La Rete è di tutti / Dignità per il lavoro con gli algoritmi
6 min letturaNel nuovo episodio di ‘La Rete è di tutti’, lo spazio di discussione di Valigia Blu sul nostro futuro con le nuove tecnologie e come renderlo a misura di uomo, diritti e democrazia, abbiamo affrontato la questione della governance degli algoritmi e delle forme di automazione, più o meno “intelligente”, che sempre più vediamo all’opera, nel mondo del lavoro, con Antonio Aloisi (Marie Skłodowska-Curie fellow e docente di diritto del lavoro alla IE Law School, IE University, Madrid) e Valerio De Stefano (professore di diritto del lavoro alla Osgoode Hall Law School della York University, a Toronto).

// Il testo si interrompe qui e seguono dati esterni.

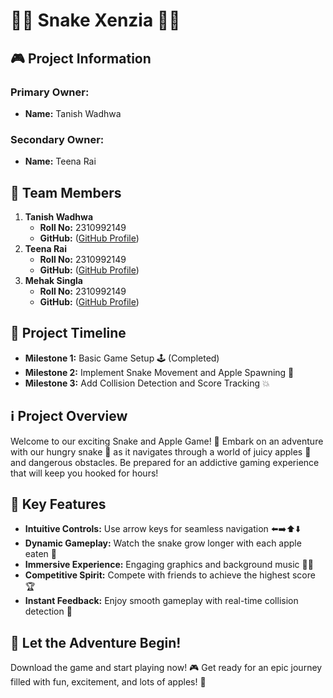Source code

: # 🍏🐍 Snake Xenzia 🐍🍏

## 🎮 Project Information
### Primary Owner:
- **Name:** Tanish Wadhwa
### Secondary Owner:
- **Name:** Teena Rai

## 🚀 Team Members
1. **Tanish Wadhwa**
   - **Roll No:** 2310992149
   - **GitHub:** ([GitHub Profile](https://github.com/tanish2310))
2. **Teena Rai**
   - **Roll No:** 2310992149
   - **GitHub:** ([GitHub Profile](https://github.com/teena2150))
3. **Mehak Singla**
   - **Roll No:** 2310992149
   - **GitHub:** ([GitHub Profile](https://github.com/Mehak1108singla))

## 📅 Project Timeline
- **Milestone 1:** Basic Game Setup 🕹️ (Completed)
- **Milestone 2:** Implement Snake Movement and Apple Spawning 🍎
- **Milestone 3:** Add Collision Detection and Score Tracking 💥


## ℹ️ Project Overview
Welcome to our exciting Snake and Apple Game! 🎉 Embark on an adventure with our hungry snake 🐍 as it navigates through a world of juicy apples 🍏 and dangerous obstacles. Be prepared for an addictive gaming experience that will keep you hooked for hours!

## 🔑 Key Features
- **Intuitive Controls:** Use arrow keys for seamless navigation ⬅️➡️⬆️⬇️
- **Dynamic Gameplay:** Watch the snake grow longer with each apple eaten 📏
- **Immersive Experience:** Engaging graphics and background music 🎵🎨
- **Competitive Spirit:** Compete with friends to achieve the highest score 🏆
- **Instant Feedback:** Enjoy smooth gameplay with real-time collision detection 💢

## 🎉 Let the Adventure Begin!
Download the game and start playing now! 🎮 Get ready for an epic journey filled with fun, excitement, and lots of apples! 🍎
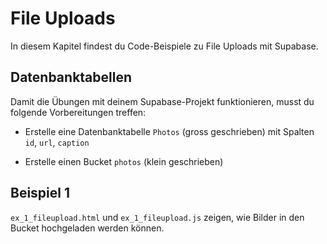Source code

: # File Uploads

In diesem Kapitel findest du Code-Beispiele zu File Uploads mit Supabase.

## Datenbanktabellen
Damit die Übungen mit deinem Supabase-Projekt funktionieren, musst du folgende Vorbereitungen treffen:

- Erstelle eine Datenbanktabelle `Photos` (gross geschrieben) mit Spalten `id`, `url`, `caption`

- Erstelle einen Bucket `photos` (klein geschrieben)

## Beispiel 1

`ex_1_fileupload.html` und `ex_1_fileupload.js` zeigen, wie Bilder in den Bucket hochgeladen werden können.

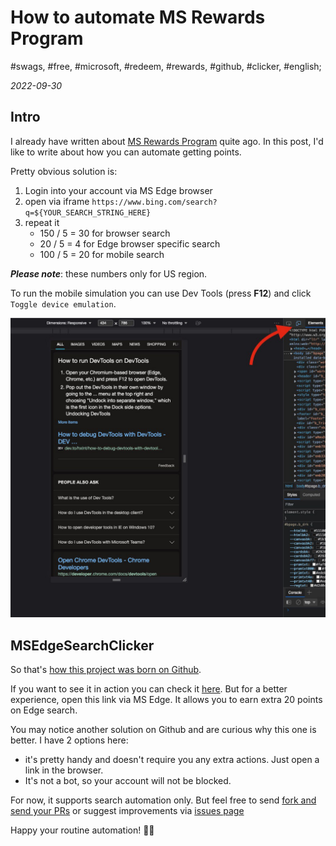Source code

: # How to automate MS Rewards Program

#swags, #free, #microsoft, #redeem, #rewards, #github, #clicker, #english;

_2022-09-30_

## Intro

I already have written about [MS Rewards Program](/posts/getting-cool-free-swags-via-microsoft-rewards-program/) quite ago. In this post, I'd like to write about how you can automate getting points.

Pretty obvious solution is:

 1. Login into your account via MS Edge browser
 2. open via iframe `https://www.bing.com/search?q=${YOUR_SEARCH_STRING_HERE}`
 3. repeat it
    * 150 / 5 = 30 for browser search
    * 20 / 5 = 4 for Edge browser specific search
    * 100 / 5 = 20 for mobile search

_**Please note**_: these numbers only for US region.

To run the mobile simulation you can use Dev Tools (press **F12**) and click `Toggle device emulation`.

![mobile simulation](/images/how-to-automate-ms-rewards-program/1.jpg "mobile simulation")

## MSEdgeSearchClicker

So that's [how this project was born on Github](https://github.com/greybax/MSEdgeSearchClicker).

If you want to see it in action you can check it [here](https://alfilatov.com/MSEdgeSearchClicker/). 
But for a better experience, open this link via MS Edge. It allows you to earn extra 20 points on Edge search.

You may notice another solution on Github and are curious why this one is better. I have 2 options here:
 * it's pretty handy and doesn't require you any extra actions. Just open a link in the browser.
 * It's not a bot, so your account will not be blocked.

For now, it supports search automation only. But feel free to send [fork and send your PRs](https://github.com/greybax/MSEdgeSearchClicker/fork) or suggest improvements via [issues page](https://github.com/greybax/MSEdgeSearchClicker/issues) 

Happy your routine automation! ✌🏼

Sistemi a base di intelligenza artificiale (AI) che profilano automaticamente — e in profondità — i requisiti dei candidati a un posto di lavoro, valutando la loro “impiegabilità”. Sistemi che monitorano il lavoratore in ufficio o in fabbrica ma anche, come sempre più spesso accaduto durante la pandemia, a casa loro, in “smart working”. Software che ne misurano ogni gesto, movimento, abitudine, pausa, risposta per tradurli in “rating”, numeri che riassumono (spesso sbagliando o discriminando) persone — proseguendo così nell’assunto taylorista dello “scientific management” del lavoro e nell’"idea che le persone debbano essere costantemente osservate se si vuole che lavorino in modo efficiente”, come ha scritto Rachel Connolly sul Guardian.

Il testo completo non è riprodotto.